If its the DC Macro version go for it, tis a goody. On my 600d by default, gets a run out on my 7d often enough.

Great bright standard close focusing lens.

Usual used caveats apply, but a good copy is s great lens for us aps-c guys.


----------



## Valvebounce (Aug 26, 2013)

Hi Paul
I'm pretty sure it is the version before ultrasonic motor, focus ring turns whilst af, no full time manual focus. As with many sellers the description is incomplete and the pictures is small and OOF. I'm not sure if it is the macro or not, I've read a few reviews and they have been enough to make me fairly sure I would the first version for the reasons above, however reviews are not real world and good recommendations are much more useful.
Is yours USM, would you go for the non USM version?

Cheers Graham.


----------



## paul13walnut5 (Aug 26, 2013)

Hi Graham

Mine is the second incarnation, I don't think it has HSM, I'll need to check when I get home from work.
I've never missed it if it hasn't.

Sigma now make a third version with OS and HSM, there is another version with a variable aperture which is deffo HSM (i.e. f2.8-4), as I recall I sought out the second version as it had superior reviews to the first by some margin.

Make sure it's the constant f2.8 you are bidding on / buying, a bit vanilla otherwise. I needed the constant f2.8 for video.

I'll check and let you know tonight.


----------



## paul13walnut5 (Aug 27, 2013)

Hi Graham

No HSM on my version, below is a pic of the designation (the first version wasnt called macro, the later third version has os.

There are no markings around the filter thread on my copy, just on the lens barrell as shown:


----------



## Valvebounce (Aug 27, 2013)

Hi Paul
Thanks for the feedback and pic. I just looked at the advert pic again, can barely tell it says sigma can't discern any of the other text. Do you feel it out performs the kit lense at comparable apertures, reviews said best stopped down for best image, but then I have read that on so many other lenses I don't know why people would buy them for use wide open! 8)

Does your focus ring move during af or did they cure that on version 2, is version 2 superior optically or construction or both? 
Found this version (1) on eBay for similar price so not a killer deal unless they are open to offers! 

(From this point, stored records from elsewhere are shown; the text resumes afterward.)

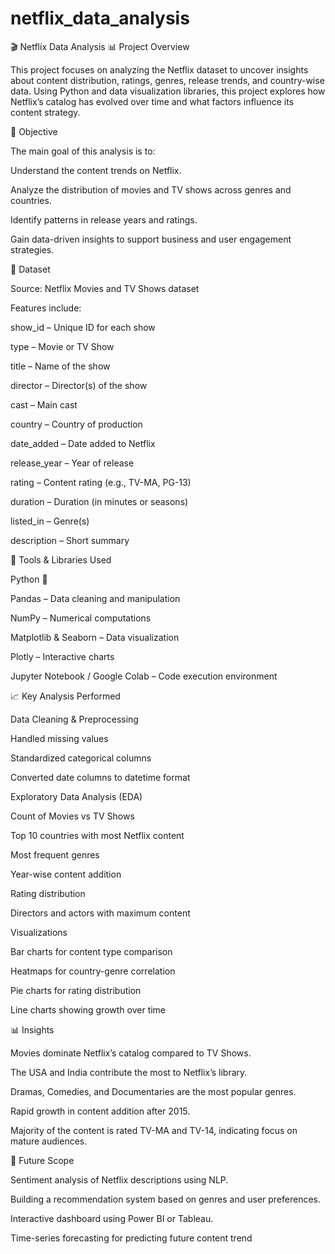 # netflix_data_analysis

🎬 Netflix Data Analysis
📊 Project Overview

This project focuses on analyzing the Netflix dataset to uncover insights about content distribution, ratings, genres, release trends, and country-wise data. Using Python and data visualization libraries, this project explores how Netflix’s catalog has evolved over time and what factors influence its content strategy.

🧠 Objective

The main goal of this analysis is to:

Understand the content trends on Netflix.

Analyze the distribution of movies and TV shows across genres and countries.

Identify patterns in release years and ratings.

Gain data-driven insights to support business and user engagement strategies.

📂 Dataset

Source: Netflix Movies and TV Shows dataset

Features include:

show_id – Unique ID for each show

type – Movie or TV Show

title – Name of the show

director – Director(s) of the show

cast – Main cast

country – Country of production

date_added – Date added to Netflix

release_year – Year of release

rating – Content rating (e.g., TV-MA, PG-13)

duration – Duration (in minutes or seasons)

listed_in – Genre(s)

description – Short summary

🧰 Tools & Libraries Used

Python 🐍

Pandas – Data cleaning and manipulation

NumPy – Numerical computations

Matplotlib & Seaborn – Data visualization

Plotly – Interactive charts

Jupyter Notebook / Google Colab – Code execution environment

📈 Key Analysis Performed

Data Cleaning & Preprocessing

Handled missing values

Standardized categorical columns

Converted date columns to datetime format

Exploratory Data Analysis (EDA)

Count of Movies vs TV Shows

Top 10 countries with most Netflix content

Most frequent genres

Year-wise content addition

Rating distribution

Directors and actors with maximum content

Visualizations

Bar charts for content type comparison

Heatmaps for country-genre correlation

Pie charts for rating distribution

Line charts showing growth over time

📊 Insights

Movies dominate Netflix’s catalog compared to TV Shows.

The USA and India contribute the most to Netflix’s library.

Dramas, Comedies, and Documentaries are the most popular genres.

Rapid growth in content addition after 2015.

Majority of the content is rated TV-MA and TV-14, indicating focus on mature audiences.

🚀 Future Scope

Sentiment analysis of Netflix descriptions using NLP.

Building a recommendation system based on genres and user preferences.

Interactive dashboard using Power BI or Tableau.

Time-series forecasting for predicting future content trend
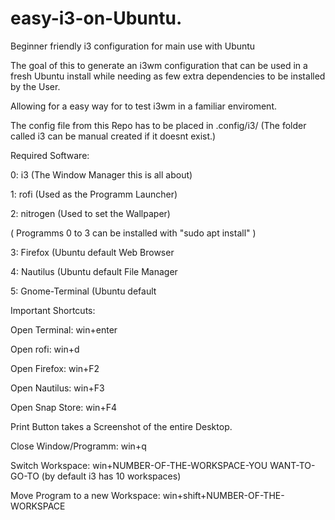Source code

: # easy-i3-on-Ubuntu.
Beginner friendly i3 configuration for main use with Ubuntu

The goal of this to generate an i3wm configuration that can be used in a fresh Ubuntu install while needing 
as few extra dependencies to be installed by the User.

Allowing for a easy way for to test i3wm in a familiar enviroment.


The config file from this Repo has to be placed in .config/i3/   (The folder called i3 can be manual created if it doesnt exist.)

Required Software:

0: i3 (The Window Manager this is all about)

1: rofi (Used as the Programm Launcher)

2: nitrogen (Used to set the Wallpaper)

( Programms 0 to 3 can be installed with "sudo apt install" )

3: Firefox (Ubuntu default Web Browser

4: Nautilus (Ubuntu default File Manager

5: Gnome-Terminal (Ubuntu default

Important Shortcuts:

Open Terminal: win+enter

Open rofi: win+d

Open Firefox: win+F2

Open Nautilus: win+F3

Open Snap Store: win+F4

Print Button takes a Screenshot of the entire  Desktop.

Close Window/Programm: win+q

Switch Workspace: win+NUMBER-OF-THE-WORKSPACE-YOU WANT-TO-GO-TO (by default i3 has 10 workspaces)

Move Program to a new Workspace: win+shift+NUMBER-OF-THE-WORKSPACE 
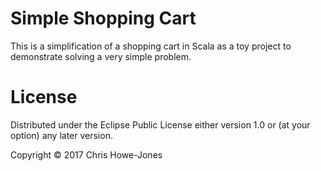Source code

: # Simple Shopping Cart

This is a simplification of a shopping cart in Scala as a toy project
to demonstrate solving a very simple problem.

# License

Distributed under the Eclipse Public License either version 1.0 or (at your option) any later version.

Copyright © 2017 Chris Howe-Jones
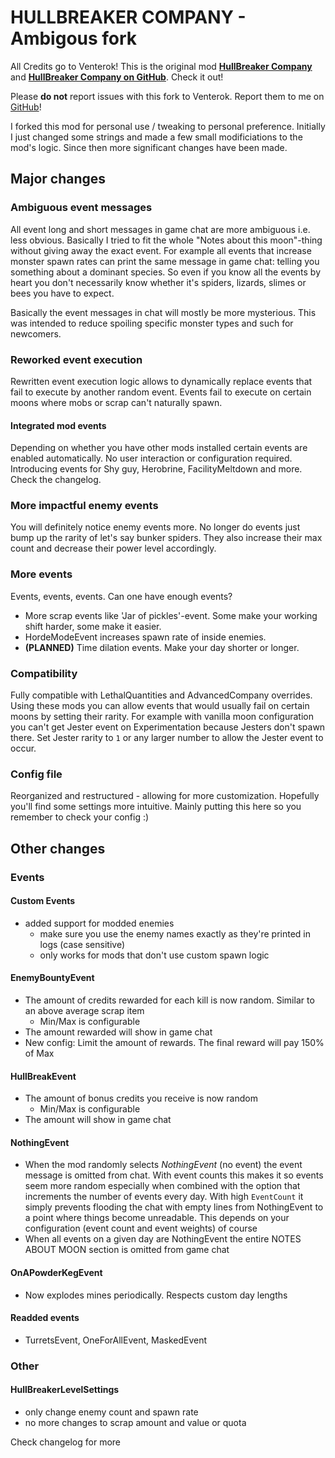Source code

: # HULLBREAKER COMPANY - Ambigous fork

All Credits go to Venterok! This is the original mod [**HullBreaker Company**](https://thunderstore.io/c/lethal-company/p/Venterok/HullBreaker_Company/) and [**HullBreaker Company on GitHub**](https://github.com/Venterok/HullBreakerCompany). Check it out!

Please **do not** report issues with this fork to Venterok. Report them to me on [GitHub](https://github.com/YoBii/HullBreakerCompany/issues)!

I forked this mod for personal use / tweaking to personal preference. Initially I just changed some strings and made a few small modificiations to the mod's logic.
Since then more significant changes have been made.

## Major changes

### Ambiguous event messages
All event long and short messages in game chat are more ambiguous i.e. less obvious.
Basically I tried to fit the whole "Notes about this moon"-thing without giving away the exact event.
For example all events that increase monster spawn rates can print the same message in game chat: telling you something about a dominant species.
So even if you know all the events by heart you don't necessarily know whether it's spiders, lizards, slimes or bees you have to expect.

Basically the event messages in chat will mostly be more mysterious. This was intended to reduce spoiling specific monster types and such for newcomers.

### Reworked event execution
Rewritten event execution logic allows to dynamically replace events that fail to execute by another random event.
Events fail to execute on certain moons where mobs or scrap can't naturally spawn.

#### Integrated mod events
Depending on whether you have other mods installed certain events are enabled automatically. No user interaction or configuration required.
Introducing events for Shy guy, Herobrine, FacilityMeltdown and more. Check the changelog.

### More impactful enemy events
You will definitely notice enemy events more.
No longer do events just bump up the rarity of let's say bunker spiders. They also increase their max count and decrease their power level accordingly.

### More events
Events, events, events. Can one have enough events?
* More scrap events like 'Jar of pickles'-event. Some make your working shift harder, some make it easier.
* HordeModeEvent increases spawn rate of inside enemies.
* **(PLANNED)** Time dilation events. Make your day shorter or longer.

### Compatibility
Fully compatible with LethalQuantities and AdvancedCompany overrides.
Using these mods you can allow events that would usually fail on certain moons by setting their rarity.
For example with vanilla moon configuration you can't get Jester event on Experimentation because Jesters don't spawn there.
Set Jester rarity to `1` or any larger number to allow the Jester event to occur.

### Config file
Reorganized and restructured - allowing for more customization. Hopefully you'll find some settings more intuitive.
Mainly putting this here so you remember to check your config :)

## Other changes

### Events

#### Custom Events
* added support for modded enemies
	* make sure you use the enemy names exactly as they're printed in logs (case sensitive)
	* only works for mods that don't use custom spawn logic

#### EnemyBountyEvent
* The amount of credits rewarded for each kill is now random. Similar to an above average scrap item
	* Min/Max is configurable
* The amount rewarded will show in game chat
* New config: Limit the amount of rewards. The final reward will pay 150% of Max
 
#### HullBreakEvent
* The amount of bonus credits you receive is now random
	* Min/Max is configurable
* The amount will show in game chat

#### NothingEvent
* When the mod randomly selects _NothingEvent_ (no event) the event message is omitted from chat. With event counts this makes it so events seem more random especially when combined with the option that increments the number of events every day. With high `EventCount` it simply prevents flooding the chat with empty lines from NothingEvent to a point where things become unreadable. This depends on your configuration (event count and event weights) of course
* When all events on a given day are NothingEvent the entire NOTES ABOUT MOON section is omitted from game chat

#### OnAPowderKegEvent
* Now explodes mines periodically. Respects custom day lengths

#### Readded events
* TurretsEvent, OneForAllEvent, MaskedEvent

### Other
#### HullBreakerLevelSettings
* only change enemy count and spawn rate
* no more changes to scrap amount and value or quota

Check changelog for more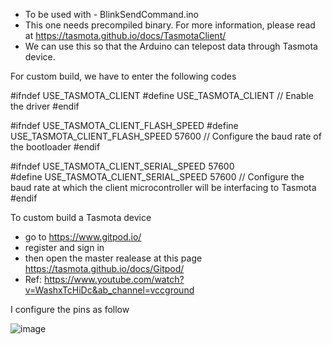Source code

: - To be used with - BlinkSendCommand.ino
- This one needs precompiled binary. For more information, please read at https://tasmota.github.io/docs/TasmotaClient/
- We can use this so that the Arduino can telepost data through Tasmota device.

For custom build, we have to enter the following codes



#ifndef USE_TASMOTA_CLIENT
#define USE_TASMOTA_CLIENT    // Enable the driver
#endif

#ifndef USE_TASMOTA_CLIENT_FLASH_SPEED
#define USE_TASMOTA_CLIENT_FLASH_SPEED 57600    // Configure the baud rate of the bootloader
#endif

#ifndef USE_TASMOTA_CLIENT_SERIAL_SPEED 57600  
#define USE_TASMOTA_CLIENT_SERIAL_SPEED 57600    // Configure the baud rate at which the client microcontroller will be interfacing to Tasmota
#endif



To custom build a Tasmota device 

- go to https://www.gitpod.io/
- register and sign in
- then open the master realease at this page https://tasmota.github.io/docs/Gitpod/
- Ref: https://www.youtube.com/watch?v=WashxTcHiDc&ab_channel=vccground

I configure the pins as follow

![image](https://user-images.githubusercontent.com/16104631/229974012-f212ec57-3858-4f39-a7fa-7a4fe7cc5fc1.png)

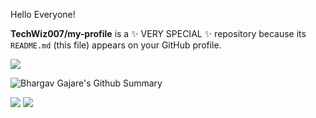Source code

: Hello Everyone!

**TechWiz007/my-profile** is a ✨ VERY SPECIAL ✨ repository because its `README.md` (this file) appears on your GitHub profile.

<img src="https://github-readme-stats.vercel.app/api/pin/?username=&repo=github_profile"/>

![Bhargav Gajare's Github Summary](https://github-profile-summary-cards.vercel.app/api/cards/profile-details?username=TechWiz007&theme=vue)

<img src="https://github-readme-stats.vercel.app/api?username=TechWiz007&show_icons=true&theme=dark"/>

<img src="https://github-readme-stats.vercel.app/api/top-langs?username=TechWiz007"/>
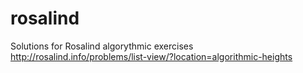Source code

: # rosalind
Solutions for Rosalind algorythmic exercises
http://rosalind.info/problems/list-view/?location=algorithmic-heights

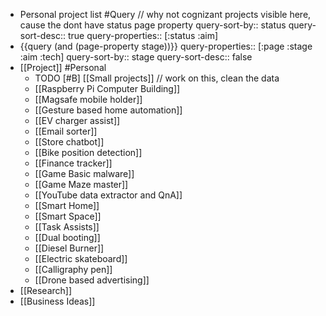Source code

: - Personal project list #Query // why not cognizant projects visible here, cause the dont have status page property
  query-sort-by:: status
  query-sort-desc:: true
  query-properties:: [:status :aim]
- {{query (and (page-property stage))}}
  query-properties:: [:page :stage :aim :tech]
  query-sort-by:: stage
  query-sort-desc:: false
- [[Project]] #Personal
	- TODO [#B] [[Small projects]] // work on this, clean the data
	- [[Raspberry Pi Computer Building]]
	- [[Magsafe mobile holder]]
	- [[Gesture based home automation]]
	- [[EV charger assist]]
	- [[Email sorter]]
	- [[Store chatbot]]
	- [[Bike position detection]]
	- [[Finance tracker]]
	- [[Game Basic malware]]
	- [[Game Maze master]]
	- [[YouTube data extractor and QnA]]
	- [[Smart Home]]
	- [[Smart Space]]
	- [[Task Assists]]
	- [[Dual booting]]
	- [[Diesel Burner]]
	- [[Electric skateboard]]
	- [[Calligraphy pen]]
	- [[Drone based advertising]]
- [[Research]]
- [[Business Ideas]]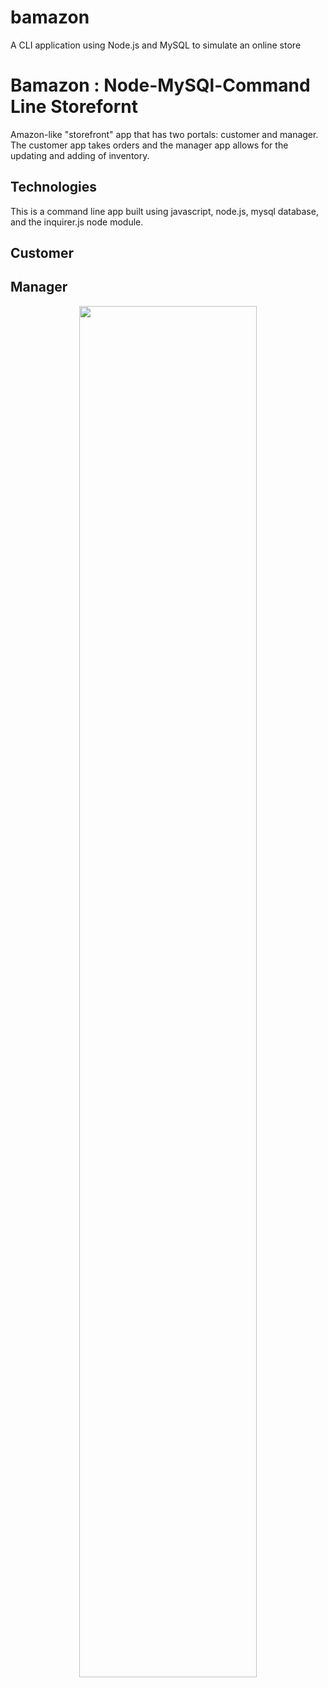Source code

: # bamazon
A CLI application using Node.js and MySQL to simulate an online store


# Bamazon : Node-MySQl-Command Line Storefornt
Amazon-like "storefront" app that has two portals: customer and manager. The customer app takes orders and the manager app allows for the updating and adding of inventory.

## Technologies
This is a command line app built using javascript, node.js, mysql database, and the inquirer.js node module.

## Customer


## Manager
<p align="center">
  <img width="75%" src="http://www.niteshdesai.com/other-images/bamazonManager.gif">


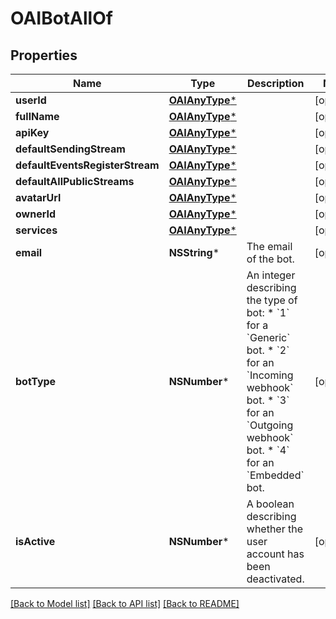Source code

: # OAIBotAllOf

## Properties
Name | Type | Description | Notes
------------ | ------------- | ------------- | -------------
**userId** | [**OAIAnyType***](.md) |  | [optional] 
**fullName** | [**OAIAnyType***](.md) |  | [optional] 
**apiKey** | [**OAIAnyType***](.md) |  | [optional] 
**defaultSendingStream** | [**OAIAnyType***](.md) |  | [optional] 
**defaultEventsRegisterStream** | [**OAIAnyType***](.md) |  | [optional] 
**defaultAllPublicStreams** | [**OAIAnyType***](.md) |  | [optional] 
**avatarUrl** | [**OAIAnyType***](.md) |  | [optional] 
**ownerId** | [**OAIAnyType***](.md) |  | [optional] 
**services** | [**OAIAnyType***](.md) |  | [optional] 
**email** | **NSString*** | The email of the bot.  | [optional] 
**botType** | **NSNumber*** | An integer describing the type of bot: * &#x60;1&#x60; for a &#x60;Generic&#x60; bot. * &#x60;2&#x60; for an &#x60;Incoming webhook&#x60; bot. * &#x60;3&#x60; for an &#x60;Outgoing webhook&#x60; bot. * &#x60;4&#x60; for an &#x60;Embedded&#x60; bot.  | [optional] 
**isActive** | **NSNumber*** | A boolean describing whether the user account has been deactivated.  | [optional] 

[[Back to Model list]](../README.md#documentation-for-models) [[Back to API list]](../README.md#documentation-for-api-endpoints) [[Back to README]](../README.md)



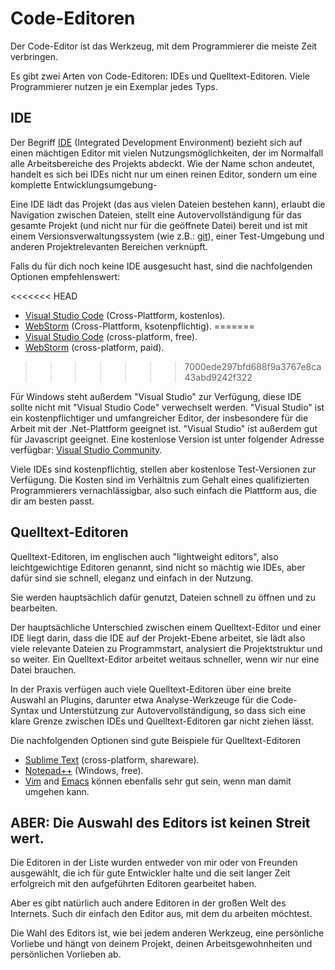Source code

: # Code-Editoren

Der Code-Editor ist das Werkzeug, mit dem Programmierer die meiste Zeit verbringen. 

Es gibt zwei Arten von Code-Editoren: IDEs und Quelltext-Editoren. Viele Programmierer nutzen je ein Exemplar jedes Typs.

## IDE

Der Begriff [IDE](https://en.wikipedia.org/wiki/Integrated_development_environment) (Integrated Development Environment) bezieht sich auf einen mächtigen Editor mit vielen Nutzungsmöglichkeiten, der im Normalfall alle Arbeitsbereiche des Projekts abdeckt. Wie der Name schon andeutet, handelt es sich bei IDEs nicht nur um einen reinen Editor, sondern um eine komplette Entwicklungsumgebung-

Eine IDE lädt das Projekt (das aus vielen Dateien bestehen kann), erlaubt die Navigation zwischen Dateien, stellt eine Autovervollständigung für das gesamte Projekt (und nicht nur für die geöffnete Datei) bereit und ist mit einem Versionsverwaltungssystem (wie z.B.: [git](https://git-scm.com/)), einer Test-Umgebung und anderen Projektrelevanten Bereichen verknüpft.

Falls du für dich noch keine IDE ausgesucht hast, sind die nachfolgenden Optionen empfehlenswert:

<<<<<<< HEAD
- [Visual Studio Code](https://code.visualstudio.com/) (Cross-Plattform, kostenlos).
- [WebStorm](http://www.jetbrains.com/webstorm/) (Cross-Plattform, ksotenpflichtig).
=======
- [Visual Studio Code](https://code.visualstudio.com/) (cross-platform, free).
- [WebStorm](https://www.jetbrains.com/webstorm/) (cross-platform, paid).
>>>>>>> 7000ede297bfd688f9a3767e8ca43abd9242f322

Für Windows steht außerdem "Visual Studio" zur Verfügung, diese IDE sollte nicht mit "Visual Studio Code" verwechselt werden. "Visual Studio" ist ein kostenpflichtiger und umfangreicher Editor, der insbesondere für die Arbeit mit der .Net-Plattform geeignet ist. "Visual Studio" ist außerdem gut für Javascript geeignet. Eine kostenlose Version ist unter folgender Adresse verfügbar: [Visual Studio Community](https://www.visualstudio.com/vs/community/).

Viele IDEs sind kostenpflichtig, stellen aber kostenlose Test-Versionen zur Verfügung. Die Kosten sind im Verhältnis zum Gehalt eines qualifizierten Programmierers vernachlässigbar, also such einfach die Plattform aus, die dir am besten passt.

## Quelltext-Editoren

Quelltext-Editoren, im englischen auch "lightweight editors", also leichtgewichtige Editoren genannt, sind nicht so mächtig wie IDEs, aber dafür sind sie schnell, eleganz und einfach in der Nutzung.

Sie werden hauptsächlich dafür genutzt, Dateien schnell zu öffnen und zu bearbeiten.

Der hauptsächliche Unterschied zwischen einem Quelltext-Editor und einer IDE liegt darin, dass die IDE auf der Projekt-Ebene arbeitet, sie lädt also viele relevante Dateien zu Programmstart, analysiert die Projektstruktur und so weiter. Ein Quelltext-Editor arbeitet weitaus schneller, wenn wir nur eine Datei brauchen.  

In der Praxis verfügen auch viele Quelltext-Editoren über eine breite Auswahl an Plugins, darunter etwa Analyse-Werkzeuge für die Code-Syntax und Unterstützung zur Autovervollständigung, so dass sich eine klare Grenze zwischen IDEs und Quelltext-Editoren gar nicht ziehen lässt.    

Die nachfolgenden Optionen sind gute Beispiele für Quelltext-Editoren

- [Sublime Text](http://www.sublimetext.com) (cross-platform, shareware).
- [Notepad++](https://notepad-plus-plus.org/) (Windows, free).
- [Vim](http://www.vim.org/) and [Emacs](https://www.gnu.org/software/emacs/) können ebenfalls sehr gut sein, wenn man damit umgehen kann.

## ABER: Die Auswahl des Editors ist keinen Streit wert.

Die Editoren in der Liste wurden entweder von mir oder von Freunden ausgewählt, die ich für gute Entwickler halte und die seit langer Zeit erfolgreich mit den aufgeführten Editoren gearbeitet haben. 

Aber es gibt natürlich auch andere Editoren in der großen Welt des Internets. Such dir einfach den Editor aus, mit dem du arbeiten möchtest. 

Die Wahl des Editors ist, wie bei jedem anderen Werkzeug, eine persönliche Vorliebe und hängt von deinem Projekt, deinen Arbeitsgewohnheiten und persönlichen Vorlieben ab.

Sorry for bombarding you with questions. Appreciate your help.

Cheers Graham.


----------



## paul13walnut5 (Aug 27, 2013)

Build quality is better than canon kit lenses, apart from the extra aperture speed the sigma is also sharp. Nicer colours ai think than the canon kits, little chroma.

Focus ring rotates. Filter threads do not. No ftm.


----------



## axtstern (Aug 27, 2013)

I bought the Sigma the day it came Out.
Advantages: smaller and lighter than the Canon and a Lot cheaper.

Cons: Sun shade is made of wrong Material and does Not Snap in tight
Build Qualität Way Bellow EX Standard. This Lens and the Sigma 18 200 OS are the only leises that ever failed me in the Field. In all cases it was the Zoom mechanism blocking.

Optical Quality is Fine

The Lens feels however so cheap and boring that I Never Managed to Trust it.
As a replacement I First went with a combination of the 17 35 L and 28 70 L but when this become to Heavy I did what the Mainstream did and bought the Canon 17 55 

Until the Sigma gets the Art Treatment I can't recommend this lens


----------



## paul13walnut5 (Aug 27, 2013)

Funny, I had to get mine serviced when the zoom blocked, I bought mine used and with a seized dented filter ring, so assumed it had been dropped, thus the eventual failure. Hmmm. Got me thinking now.


----------



## Valvebounce (Aug 28, 2013)

Hi Folks. 
Thanks for the input, I will have to think hard whether to buy this 1st version or wait a while, and put about twice as much in to the USM version. Or maybe in a couple of years the mortgage thing will be sorted and I might be allowed to spend on a seriously nice lens. ;D
What to do, hmmm? :

Cheers Graham.


----------



## paul13walnut5 (Aug 28, 2013)

I would hunt around, the later macro version like mine does crop up, try lcegroup, try ffordes. Usually not much more than £160 which makes it something of a bargain. Contemporaneous reviews generally put it on par with the Canon equiv (but for OS) had the canon been significantly better I would have bought the canon, it isn't so I didn't.


----------



## Valvebounce (Aug 29, 2013)

Hi Paul.
Thanks for the tips, had looked at LCE before but had forgotten them, hadn't seen ffordes, useful resources, another source of limited usefulness is CEX, they sometimes have gear at good prices with warranty. Web site is the limiting factor on usefulness IMHO. 
I'm fairly certain one of these lenses is going to join my arsenal, the seriously nice glass comment was aimed at 24-70 white! However reading another post it seems that is not a good focal range for crop, I did wonder.

Cheers Graham.


----------